ZOOM sur les mines au Pérou. Les richesses naturelles que le Pérou possède dans son sous-sol constituent une part importante de son PIB. Le chiffre des ventes à l'exportation de l'industrie minière a atteint 16,36 milliards de dollars l'an dernier, soit  61% de l'ensemble des exportations. La plupart des mines (or, plomb, cuivre, argent, fer, phosphates, zinc) se  trouvent dans la région andine, tandis que le gaz et le pétrole proviennent de l’Amazonie. Le Pérou possède 16% des réserves mondiales de minerais connues à ce jour. Il est le 5ème plus grand producteur d’or. Depuis la privatisation des mines nationales en 1991, le marché a été envahi par les entreprises et les investissements étrangers (9.811 millions de dollars entre 1992 et 2007).
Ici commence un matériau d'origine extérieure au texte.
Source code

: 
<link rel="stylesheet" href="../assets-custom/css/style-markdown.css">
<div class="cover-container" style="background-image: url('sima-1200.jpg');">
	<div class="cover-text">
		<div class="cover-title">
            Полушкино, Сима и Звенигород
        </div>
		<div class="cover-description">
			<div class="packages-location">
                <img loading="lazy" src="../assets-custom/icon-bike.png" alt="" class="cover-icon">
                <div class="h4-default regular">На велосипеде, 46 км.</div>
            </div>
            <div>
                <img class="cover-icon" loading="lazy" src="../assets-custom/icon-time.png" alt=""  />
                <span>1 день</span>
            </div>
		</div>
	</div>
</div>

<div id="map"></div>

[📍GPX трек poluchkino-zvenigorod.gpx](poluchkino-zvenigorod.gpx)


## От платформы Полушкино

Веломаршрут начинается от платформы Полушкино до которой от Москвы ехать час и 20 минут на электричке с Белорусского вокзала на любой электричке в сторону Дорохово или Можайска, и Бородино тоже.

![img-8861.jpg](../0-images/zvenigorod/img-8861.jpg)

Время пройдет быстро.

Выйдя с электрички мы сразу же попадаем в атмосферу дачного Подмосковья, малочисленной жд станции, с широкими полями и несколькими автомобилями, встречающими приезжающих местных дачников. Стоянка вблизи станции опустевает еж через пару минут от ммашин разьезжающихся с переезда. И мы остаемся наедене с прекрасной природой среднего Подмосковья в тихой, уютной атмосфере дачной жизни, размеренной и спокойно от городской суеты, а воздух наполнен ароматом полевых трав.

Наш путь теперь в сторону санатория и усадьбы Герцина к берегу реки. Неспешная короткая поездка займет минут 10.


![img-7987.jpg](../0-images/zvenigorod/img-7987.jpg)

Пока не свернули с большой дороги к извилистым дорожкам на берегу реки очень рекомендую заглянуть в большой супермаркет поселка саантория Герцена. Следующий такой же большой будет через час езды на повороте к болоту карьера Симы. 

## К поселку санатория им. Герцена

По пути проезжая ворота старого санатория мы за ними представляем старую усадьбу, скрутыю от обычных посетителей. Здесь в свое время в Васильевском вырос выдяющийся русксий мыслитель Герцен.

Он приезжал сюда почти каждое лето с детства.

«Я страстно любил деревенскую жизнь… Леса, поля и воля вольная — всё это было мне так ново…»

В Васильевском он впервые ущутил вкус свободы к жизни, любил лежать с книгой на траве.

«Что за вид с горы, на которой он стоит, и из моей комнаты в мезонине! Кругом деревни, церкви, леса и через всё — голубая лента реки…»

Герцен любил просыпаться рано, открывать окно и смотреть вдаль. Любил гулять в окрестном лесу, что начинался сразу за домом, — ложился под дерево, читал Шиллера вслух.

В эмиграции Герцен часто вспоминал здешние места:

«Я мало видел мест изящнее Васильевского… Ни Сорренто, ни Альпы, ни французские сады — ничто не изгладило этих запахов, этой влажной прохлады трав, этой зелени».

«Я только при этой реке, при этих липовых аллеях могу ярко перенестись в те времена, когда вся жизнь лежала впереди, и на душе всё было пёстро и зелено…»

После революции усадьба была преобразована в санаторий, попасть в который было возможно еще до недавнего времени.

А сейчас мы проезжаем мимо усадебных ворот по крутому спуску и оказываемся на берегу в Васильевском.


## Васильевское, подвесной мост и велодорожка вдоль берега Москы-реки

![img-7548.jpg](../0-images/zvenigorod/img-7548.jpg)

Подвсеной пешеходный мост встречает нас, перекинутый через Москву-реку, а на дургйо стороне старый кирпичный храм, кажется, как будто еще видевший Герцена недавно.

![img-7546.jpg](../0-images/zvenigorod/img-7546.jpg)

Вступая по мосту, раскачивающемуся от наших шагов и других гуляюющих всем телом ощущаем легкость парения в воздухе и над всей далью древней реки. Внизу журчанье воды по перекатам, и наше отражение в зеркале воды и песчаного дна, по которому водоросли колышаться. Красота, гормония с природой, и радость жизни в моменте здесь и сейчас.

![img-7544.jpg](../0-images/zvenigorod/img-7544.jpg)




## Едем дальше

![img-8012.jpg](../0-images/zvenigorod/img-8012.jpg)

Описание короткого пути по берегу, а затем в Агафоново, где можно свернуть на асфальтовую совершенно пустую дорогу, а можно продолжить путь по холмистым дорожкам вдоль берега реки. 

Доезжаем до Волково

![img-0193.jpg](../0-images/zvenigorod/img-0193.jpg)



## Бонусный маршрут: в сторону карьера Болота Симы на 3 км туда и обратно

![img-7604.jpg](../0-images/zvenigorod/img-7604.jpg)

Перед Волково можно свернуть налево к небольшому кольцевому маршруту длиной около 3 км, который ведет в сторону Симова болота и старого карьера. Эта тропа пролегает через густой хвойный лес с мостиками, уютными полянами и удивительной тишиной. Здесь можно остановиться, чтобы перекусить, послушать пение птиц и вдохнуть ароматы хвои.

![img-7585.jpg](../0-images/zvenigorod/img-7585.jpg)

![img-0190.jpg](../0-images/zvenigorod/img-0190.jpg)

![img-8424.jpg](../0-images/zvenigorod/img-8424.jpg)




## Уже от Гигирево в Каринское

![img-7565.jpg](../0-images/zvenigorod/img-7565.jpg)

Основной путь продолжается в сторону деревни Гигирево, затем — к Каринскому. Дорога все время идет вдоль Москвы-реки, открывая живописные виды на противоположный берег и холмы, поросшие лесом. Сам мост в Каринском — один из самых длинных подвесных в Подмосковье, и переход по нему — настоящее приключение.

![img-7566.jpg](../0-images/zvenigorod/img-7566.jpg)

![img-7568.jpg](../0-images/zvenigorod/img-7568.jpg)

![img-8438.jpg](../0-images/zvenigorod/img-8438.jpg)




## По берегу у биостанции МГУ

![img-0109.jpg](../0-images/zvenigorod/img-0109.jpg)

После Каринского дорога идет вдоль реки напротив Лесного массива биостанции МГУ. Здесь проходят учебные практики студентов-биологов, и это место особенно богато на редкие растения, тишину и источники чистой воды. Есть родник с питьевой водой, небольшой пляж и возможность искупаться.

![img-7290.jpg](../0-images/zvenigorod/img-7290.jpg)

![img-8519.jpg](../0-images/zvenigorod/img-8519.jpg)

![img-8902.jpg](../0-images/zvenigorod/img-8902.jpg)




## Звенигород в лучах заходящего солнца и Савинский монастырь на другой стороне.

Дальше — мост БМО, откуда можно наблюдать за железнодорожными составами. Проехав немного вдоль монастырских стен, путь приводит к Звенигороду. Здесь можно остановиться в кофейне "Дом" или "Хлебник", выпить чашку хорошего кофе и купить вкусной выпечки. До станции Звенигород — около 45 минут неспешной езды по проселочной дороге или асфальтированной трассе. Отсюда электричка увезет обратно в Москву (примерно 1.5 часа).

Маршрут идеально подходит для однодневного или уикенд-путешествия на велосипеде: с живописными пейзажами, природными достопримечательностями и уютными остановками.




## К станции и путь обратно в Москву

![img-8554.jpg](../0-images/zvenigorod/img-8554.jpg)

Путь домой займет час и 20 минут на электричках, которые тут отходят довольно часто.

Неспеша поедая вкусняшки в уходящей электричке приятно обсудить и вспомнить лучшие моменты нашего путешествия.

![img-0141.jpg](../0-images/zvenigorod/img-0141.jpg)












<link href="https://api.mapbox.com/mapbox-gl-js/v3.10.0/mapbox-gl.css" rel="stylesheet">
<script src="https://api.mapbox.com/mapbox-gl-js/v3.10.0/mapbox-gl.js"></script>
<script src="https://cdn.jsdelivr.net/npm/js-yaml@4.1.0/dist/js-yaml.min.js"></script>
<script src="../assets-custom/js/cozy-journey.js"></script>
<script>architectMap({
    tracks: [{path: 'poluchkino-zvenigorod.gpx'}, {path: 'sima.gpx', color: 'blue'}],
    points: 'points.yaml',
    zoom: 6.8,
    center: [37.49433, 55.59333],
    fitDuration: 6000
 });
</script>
Les extractions ont été multipliées par cinq depuis cette date. Les concessions faites à la Chine en particulier se sont multipliées ces dernières années. On estime que jusqu’à présent le Pérou a extrait environ 12% de ses ressources et que l’utilisation de technologies adéquates permettrait de tripler la production. Le marché informel est très développé et, encore aujourd’hui, de nombreuses extractions sont faites de manière artisanale. A Nazca par exemple, près de 25% de la population active travaille illégalement dans les mines.

 

 

minero

 


La part importante de l’industrie minière dans l’économie péruvienne explique le rôle crucial des compagnies extractives en termes de Responsabilité Sociale. Les employés de ces compagnies aspirent à plus de sécurité et les populations entourant les mines réclament leur part du gâteau. Tous voient d’un mauvais œil l’arrivée massive d’entreprises étrangères et hésitent de moins en moins à hausser le ton. De nombreuses grèves ont éclaté ces dernières années, et suite à de très mauvaises gestions des conflits certaines émeutes se sont terminées en bain de sang. Le climat reste très tendu dans les mines, et la question de la Responsabilité Sociale des entreprises minière est délicate. Par nécessité la plupart des grandes entreprises minières ont développé de nombreux services destinés à leurs employés (logement, nourriture, sécurité sociale) travaillent à l’amélioration constante de leurs politiques RSE, avec des impacts environnementaux et sociétaux variables.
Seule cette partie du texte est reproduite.